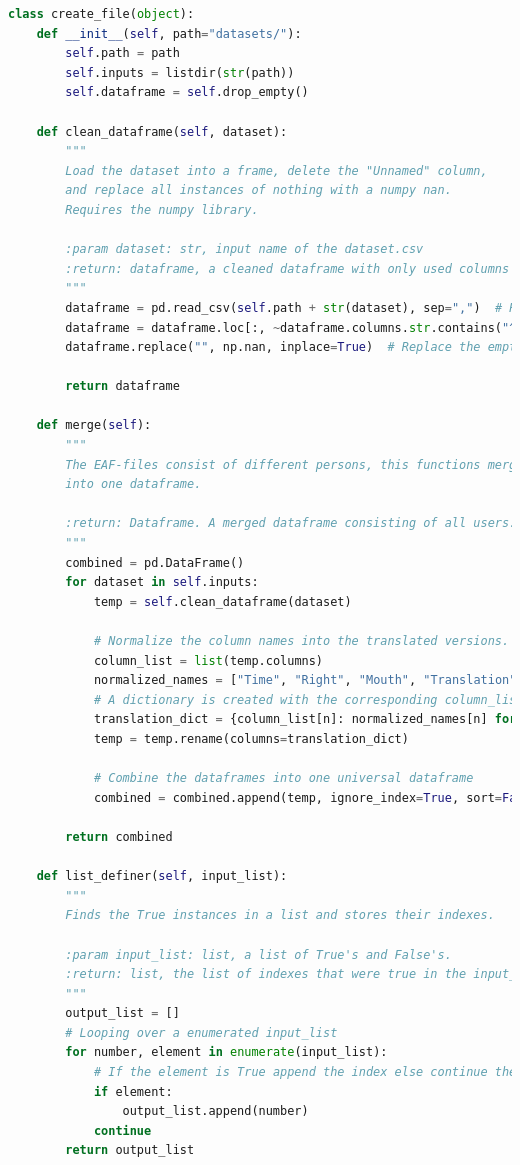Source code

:  \label{apx:first}
\begin{lstlisting}[language=Python, caption=Shown is the Python code to merge the multiple CSV-files into one DataFrame.]
class create_file(object):
    def __init__(self, path="datasets/"):
        self.path = path
        self.inputs = listdir(str(path))
        self.dataframe = self.drop_empty()

    def clean_dataframe(self, dataset):
        """
        Load the dataset into a frame, delete the "Unnamed" column,
        and replace all instances of nothing with a numpy nan.
        Requires the numpy library.

        :param dataset: str, input name of the dataset.csv
        :return: dataframe, a cleaned dataframe with only used columns
        """
        dataframe = pd.read_csv(self.path + str(dataset), sep=",")  # Read into a frame
        dataframe = dataframe.loc[:, ~dataframe.columns.str.contains("^Unnamed")]  # Drop the "^Unnamed" column
        dataframe.replace("", np.nan, inplace=True)  # Replace the empty values with a nan

        return dataframe

    def merge(self):
        """
        The EAF-files consist of different persons, this functions merges those
        into one dataframe.

        :return: Dataframe. A merged dataframe consisting of all users.
        """
        combined = pd.DataFrame()
        for dataset in self.inputs:
            temp = self.clean_dataframe(dataset)

            # Normalize the column names into the translated versions.
            column_list = list(temp.columns)
            normalized_names = ["Time", "Right", "Mouth", "Translation", "Left"]
            # A dictionary is created with the corresponding column_list name and the normalized name
            translation_dict = {column_list[n]: normalized_names[n] for n in range(len(normalized_names))}
            temp = temp.rename(columns=translation_dict)

            # Combine the dataframes into one universal dataframe
            combined = combined.append(temp, ignore_index=True, sort=False)

        return combined

    def list_definer(self, input_list):
        """
        Finds the True instances in a list and stores their indexes.

        :param input_list: list, a list of True's and False's.
        :return: list, the list of indexes that were true in the input_list.
        """
        output_list = []
        # Looping over a enumerated input_list
        for number, element in enumerate(input_list):
            # If the element is True append the index else continue the loop
            if element:
                output_list.append(number)
            continue
        return output_list


\end{lstlisting}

++++++++

— What you need to do —
Quote every entry exactly, with the pictures omitted.

— Solution below —
Source code

:  \label{apx:first}
\begin{lstlisting}[language=Python, caption=Shown is the Python code to merge the multiple CSV-files into one DataFrame.]
class create_file(object):
    def __init__(self, path="datasets/"):
        self.path = path
        self.inputs = listdir(str(path))
        self.dataframe = self.drop_empty()

    def clean_dataframe(self, dataset):
        """
        Load the dataset into a frame, delete the "Unnamed" column,
        and replace all instances of nothing with a numpy nan.
        Requires the numpy library.

        :param dataset: str, input name of the dataset.csv
        :return: dataframe, a cleaned dataframe with only used columns
        """
        dataframe = pd.read_csv(self.path + str(dataset), sep=",")  # Read into a frame
        dataframe = dataframe.loc[:, ~dataframe.columns.str.contains("^Unnamed")]  # Drop the "^Unnamed" column
        dataframe.replace("", np.nan, inplace=True)  # Replace the empty values with a nan

        return dataframe

    def merge(self):
        """
        The EAF-files consist of different persons, this functions merges those
        into one dataframe.

        :return: Dataframe. A merged dataframe consisting of all users.
        """
        combined = pd.DataFrame()
        for dataset in self.inputs:
            temp = self.clean_dataframe(dataset)

            # Normalize the column names into the translated versions.
            column_list = list(temp.columns)
            normalized_names = ["Time", "Right", "Mouth", "Translation", "Left"]
            # A dictionary is created with the corresponding column_list name and the normalized name
            translation_dict = {column_list[n]: normalized_names[n] for n in range(len(normalized_names))}
            temp = temp.rename(columns=translation_dict)

            # Combine the dataframes into one universal dataframe
            combined = combined.append(temp, ignore_index=True, sort=False)

        return combined

    def list_definer(self, input_list):
        """
        Finds the True instances in a list and stores their indexes.

        :param input_list: list, a list of True's and False's.
        :return: list, the list of indexes that were true in the input_list.
        """
        output_list = []
        # Looping over a enumerated input_list
        for number, element in enumerate(input_list):
            # If the element is True append the index else continue the loop
            if element:
                output_list.append(number)
            continue
        return output_list


\end{lstlisting}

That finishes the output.